NB : Par là, il apparaît que la science de la nature humaine ramène la fiction du moi à l’immanence de nos perceptions et affections, et empêche notre croyance momentanée en cette fiction de se fixer en un dogme métaphysique. Implicitement, le dogme métaphysique sur le moi risque de produire des valeurs transcendantes pour normer la vie, des valeurs qui ne prennent sens qu’à s’écarter de notre expérience. Au lieu que celle-ci se règle elle-même en produisant ses propres fictions, associées à des perceptions et affections, elle devient jugée et normée selon des règles abstraites, qui ne lui sont pas immanentes. On comprend mieux ici le rapport de la science de la nature humaine à la fois au sens commun et à la métaphysique : la métaphysique est une dénaturation des fictions du sens commun qui tente de leur donner une valeur dogmatique et rationnelle; la science de la nature humaine a à la fois pour rôle de mettre en lumière au point de vue spéculatif le caractère fictif des fictions du sens commun (la science de la nature humaine est en ce premier sens une « métaphysique sceptique »), et donc aussi par conséquent de la métaphysique. Mais si dans le cas de la métaphysique dogmatique la destruction est radicale, le but de cette destruction est précisément de permettre aux fictions du sens commun de trouver leur sens dans la seule pratique, indépendamment des tentatives de les fonder spéculativement. La science de la nature humaine détruit spéculativement les propositions dogmatiques de la métaphysique, mais c’est pour donner une justification spéculative à l’usage des fictions produites dans la pratique, et rendre son immanence à l’expérience.

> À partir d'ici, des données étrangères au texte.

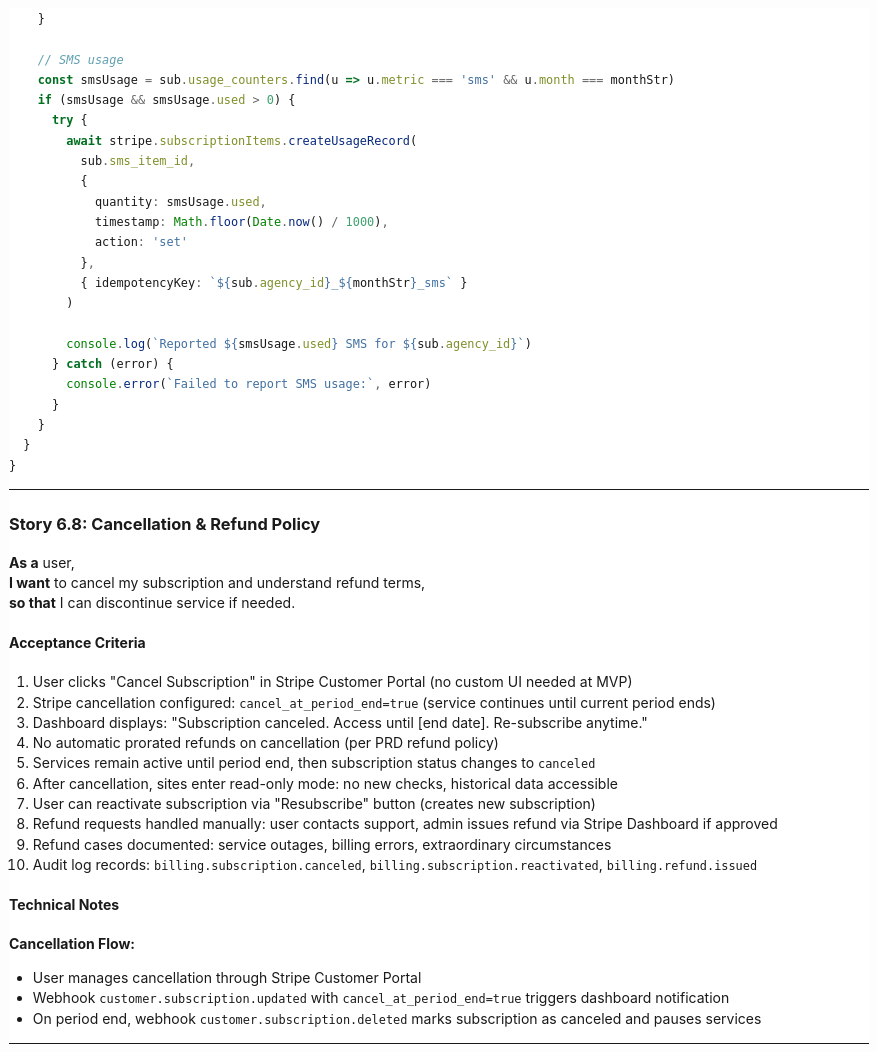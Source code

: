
 ```typescript
    }
    
    // SMS usage
    const smsUsage = sub.usage_counters.find(u => u.metric === 'sms' && u.month === monthStr)
    if (smsUsage && smsUsage.used > 0) {
      try {
        await stripe.subscriptionItems.createUsageRecord(
          sub.sms_item_id,
          {
            quantity: smsUsage.used,
            timestamp: Math.floor(Date.now() / 1000),
            action: 'set'
          },
          { idempotencyKey: `${sub.agency_id}_${monthStr}_sms` }
        )
        
        console.log(`Reported ${smsUsage.used} SMS for ${sub.agency_id}`)
      } catch (error) {
        console.error(`Failed to report SMS usage:`, error)
      }
    }
  }
}
```

---

### Story 6.8: Cancellation & Refund Policy

**As a** user,  
**I want** to cancel my subscription and understand refund terms,  
**so that** I can discontinue service if needed.

#### Acceptance Criteria

1. User clicks "Cancel Subscription" in Stripe Customer Portal (no custom UI needed at MVP)
2. Stripe cancellation configured: `cancel_at_period_end=true` (service continues until current period ends)
3. Dashboard displays: "Subscription canceled. Access until [end date]. Re-subscribe anytime."
4. No automatic prorated refunds on cancellation (per PRD refund policy)
5. Services remain active until period end, then subscription status changes to `canceled`
6. After cancellation, sites enter read-only mode: no new checks, historical data accessible
7. User can reactivate subscription via "Resubscribe" button (creates new subscription)
8. Refund requests handled manually: user contacts support, admin issues refund via Stripe Dashboard if approved
9. Refund cases documented: service outages, billing errors, extraordinary circumstances
10. Audit log records: `billing.subscription.canceled`, `billing.subscription.reactivated`, `billing.refund.issued`

#### Technical Notes

**Cancellation Flow:**
- User manages cancellation through Stripe Customer Portal
- Webhook `customer.subscription.updated` with `cancel_at_period_end=true` triggers dashboard notification
- On period end, webhook `customer.subscription.deleted` marks subscription as canceled and pauses services

---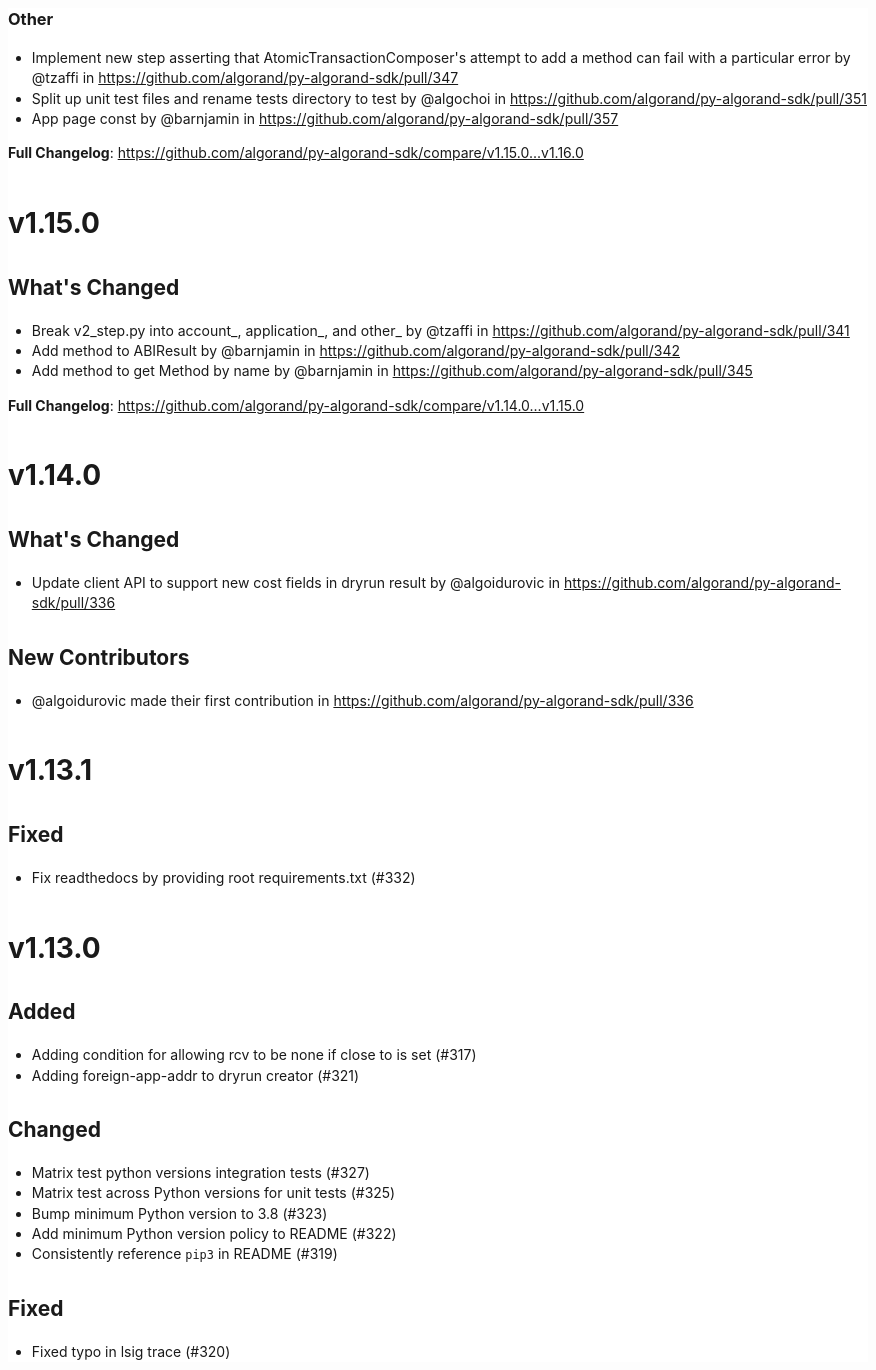 ### Other
* Implement new step asserting that AtomicTransactionComposer's attempt to add a method can fail with a particular error by @tzaffi in https://github.com/algorand/py-algorand-sdk/pull/347
* Split up  unit test files and rename tests directory to test by @algochoi in https://github.com/algorand/py-algorand-sdk/pull/351
* App page const by @barnjamin in https://github.com/algorand/py-algorand-sdk/pull/357

**Full Changelog**: https://github.com/algorand/py-algorand-sdk/compare/v1.15.0...v1.16.0


# v1.15.0

## What's Changed
* Break v2_step.py into account_, application_, and other_ by @tzaffi in https://github.com/algorand/py-algorand-sdk/pull/341
* Add method to ABIResult by @barnjamin in https://github.com/algorand/py-algorand-sdk/pull/342
* Add method to get Method by name by @barnjamin in https://github.com/algorand/py-algorand-sdk/pull/345

**Full Changelog**: https://github.com/algorand/py-algorand-sdk/compare/v1.14.0...v1.15.0


# v1.14.0

## What's Changed

* Update client API to support new cost fields in dryrun result by @algoidurovic in https://github.com/algorand/py-algorand-sdk/pull/336

## New Contributors

* @algoidurovic made their first contribution in https://github.com/algorand/py-algorand-sdk/pull/336

# v1.13.1
## Fixed
- Fix readthedocs by providing root requirements.txt (#332)

# v1.13.0
## Added
- Adding condition for allowing rcv to be none if close to is set (#317)
- Adding foreign-app-addr to dryrun creator (#321)
## Changed
- Matrix test python versions integration tests (#327)
- Matrix test across Python versions for unit tests (#325)
- Bump minimum Python version to 3.8 (#323)
- Add minimum Python version policy to README (#322)
- Consistently reference `pip3` in README (#319)
## Fixed
- Fixed typo in lsig trace (#320)
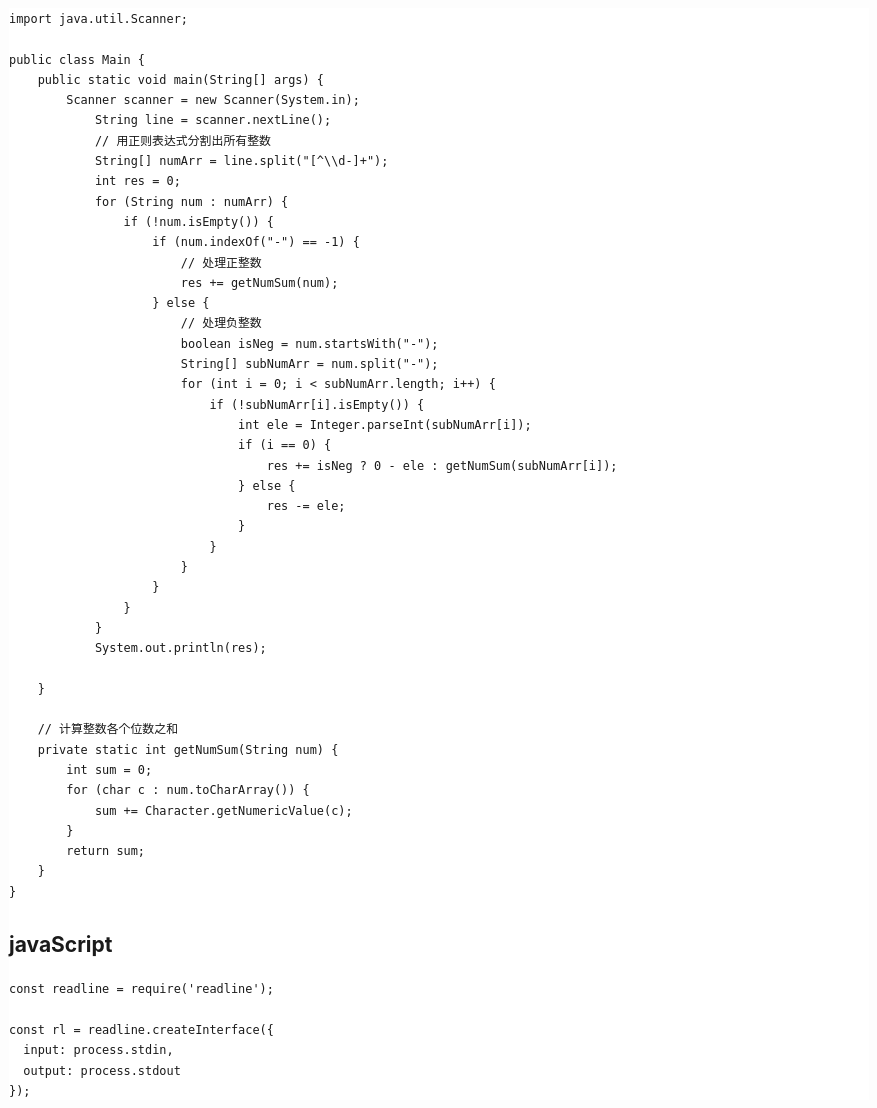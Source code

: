     
    
    import java.util.Scanner;
    
    public class Main {
        public static void main(String[] args) {
            Scanner scanner = new Scanner(System.in);
                String line = scanner.nextLine();
                // 用正则表达式分割出所有整数
                String[] numArr = line.split("[^\\d-]+");
                int res = 0;
                for (String num : numArr) {
                    if (!num.isEmpty()) {
                        if (num.indexOf("-") == -1) {
                            // 处理正整数
                            res += getNumSum(num);
                        } else {
                            // 处理负整数
                            boolean isNeg = num.startsWith("-");
                            String[] subNumArr = num.split("-");
                            for (int i = 0; i < subNumArr.length; i++) {
                                if (!subNumArr[i].isEmpty()) {
                                    int ele = Integer.parseInt(subNumArr[i]);
                                    if (i == 0) {
                                        res += isNeg ? 0 - ele : getNumSum(subNumArr[i]);
                                    } else {
                                        res -= ele;
                                    }
                                }
                            }
                        }
                    }
                }
                System.out.println(res);
            
        }
    
        // 计算整数各个位数之和
        private static int getNumSum(String num) {
            int sum = 0;
            for (char c : num.toCharArray()) {
                sum += Character.getNumericValue(c);
            }
            return sum;
        }
    }
    

## javaScript

    
    
    const readline = require('readline');
    
    const rl = readline.createInterface({
      input: process.stdin,
      output: process.stdout
    });
    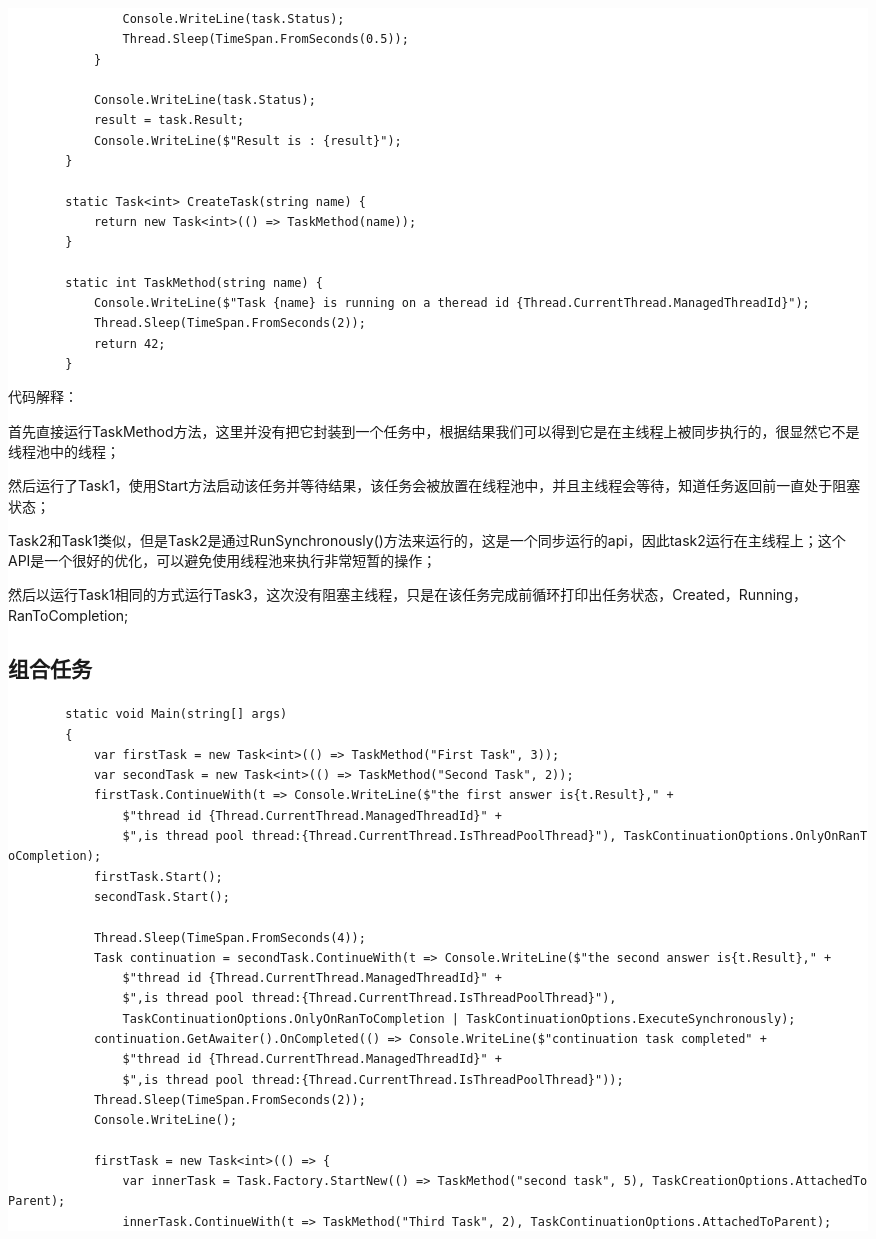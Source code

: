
 ```
                Console.WriteLine(task.Status);
                Thread.Sleep(TimeSpan.FromSeconds(0.5));
            }

            Console.WriteLine(task.Status);
            result = task.Result;
            Console.WriteLine($"Result is : {result}");
        }

        static Task<int> CreateTask(string name) {
            return new Task<int>(() => TaskMethod(name));
        }

        static int TaskMethod(string name) {
            Console.WriteLine($"Task {name} is running on a theread id {Thread.CurrentThread.ManagedThreadId}");
            Thread.Sleep(TimeSpan.FromSeconds(2));
            return 42;
        }
```

 代码解释：

首先直接运行TaskMethod方法，这里并没有把它封装到一个任务中，根据结果我们可以得到它是在主线程上被同步执行的，很显然它不是线程池中的线程；

然后运行了Task1，使用Start方法启动该任务并等待结果，该任务会被放置在线程池中，并且主线程会等待，知道任务返回前一直处于阻塞状态；

Task2和Task1类似，但是Task2是通过RunSynchronously()方法来运行的，这是一个同步运行的api，因此task2运行在主线程上；这个API是一个很好的优化，可以避免使用线程池来执行非常短暂的操作；

然后以运行Task1相同的方式运行Task3，这次没有阻塞主线程，只是在该任务完成前循环打印出任务状态，Created，Running，RanToCompletion;

## 组合任务

```
        static void Main(string[] args)
        {
            var firstTask = new Task<int>(() => TaskMethod("First Task", 3));
            var secondTask = new Task<int>(() => TaskMethod("Second Task", 2));
            firstTask.ContinueWith(t => Console.WriteLine($"the first answer is{t.Result}," +
                $"thread id {Thread.CurrentThread.ManagedThreadId}" +
                $",is thread pool thread:{Thread.CurrentThread.IsThreadPoolThread}"), TaskContinuationOptions.OnlyOnRanToCompletion);
            firstTask.Start();
            secondTask.Start();

            Thread.Sleep(TimeSpan.FromSeconds(4));
            Task continuation = secondTask.ContinueWith(t => Console.WriteLine($"the second answer is{t.Result}," +
                $"thread id {Thread.CurrentThread.ManagedThreadId}" +
                $",is thread pool thread:{Thread.CurrentThread.IsThreadPoolThread}"),
                TaskContinuationOptions.OnlyOnRanToCompletion | TaskContinuationOptions.ExecuteSynchronously);
            continuation.GetAwaiter().OnCompleted(() => Console.WriteLine($"continuation task completed" +
                $"thread id {Thread.CurrentThread.ManagedThreadId}" +
                $",is thread pool thread:{Thread.CurrentThread.IsThreadPoolThread}"));
            Thread.Sleep(TimeSpan.FromSeconds(2));
            Console.WriteLine();

            firstTask = new Task<int>(() => {
                var innerTask = Task.Factory.StartNew(() => TaskMethod("second task", 5), TaskCreationOptions.AttachedToParent);
                innerTask.ContinueWith(t => TaskMethod("Third Task", 2), TaskContinuationOptions.AttachedToParent);
```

Parce que le métaphysicien s’écarte ainsi du sens commun, la discussion risque à un moment ou à un autre de tourner court avec lui, entêté dans son affirmation (« I must confess I can no longer reason with him »). C’est bien entendu avec ironie qu’il faut entendre la formule suivante appliquée au métaphysicien : « if he has a different notion of himself ». Le sceptique ne peut croire que le métaphysicien ait plus qu’un autre une idée du moi, en revanche, il peut montrer de l’orgueil.